* [Problem details]: Check the records below line by line, and report how many lines include the string "tabelle". No other words are needed.

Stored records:
☆ ☆ ☆ ☆ ☆

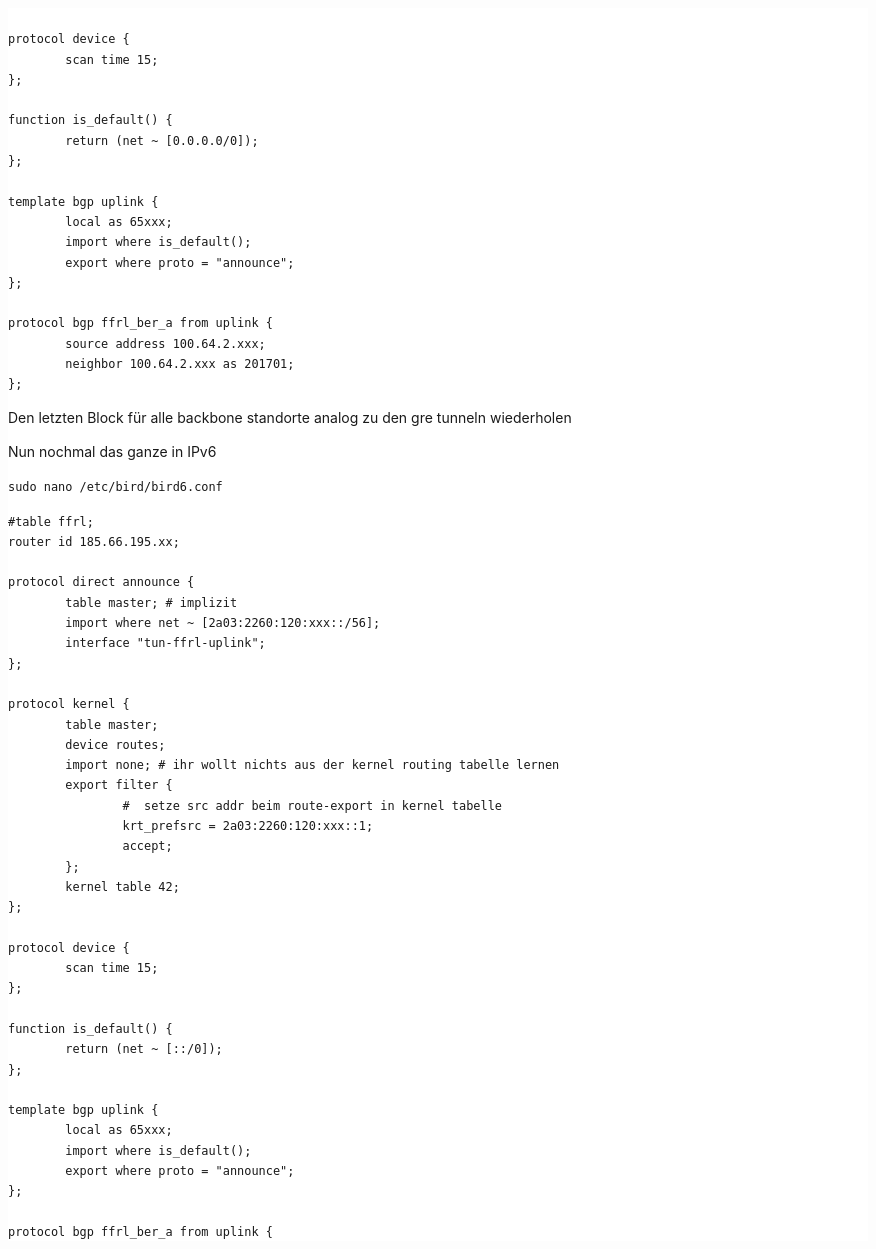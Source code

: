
 ```

protocol device {
        scan time 15;
};

function is_default() {
        return (net ~ [0.0.0.0/0]);
};

template bgp uplink {
        local as 65xxx;
        import where is_default();
        export where proto = "announce";
};

protocol bgp ffrl_ber_a from uplink {
        source address 100.64.2.xxx;
        neighbor 100.64.2.xxx as 201701;
};

```
Den letzten Block für alle backbone standorte analog zu den gre tunneln wiederholen

Nun nochmal das ganze in IPv6
```
sudo nano /etc/bird/bird6.conf
```
```
#table ffrl;
router id 185.66.195.xx;

protocol direct announce {
        table master; # implizit
        import where net ~ [2a03:2260:120:xxx::/56];
        interface "tun-ffrl-uplink";
};

protocol kernel {
        table master;
        device routes;
        import none; # ihr wollt nichts aus der kernel routing tabelle lernen
        export filter {
                #  setze src addr beim route-export in kernel tabelle
                krt_prefsrc = 2a03:2260:120:xxx::1;
                accept;
        };
        kernel table 42;
};

protocol device {
        scan time 15;
};

function is_default() {
        return (net ~ [::/0]);
};

template bgp uplink {
        local as 65xxx;
        import where is_default();
        export where proto = "announce";
};

protocol bgp ffrl_ber_a from uplink {
```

☆ ☆ ☆ ☆ ☆

* [Response]: 2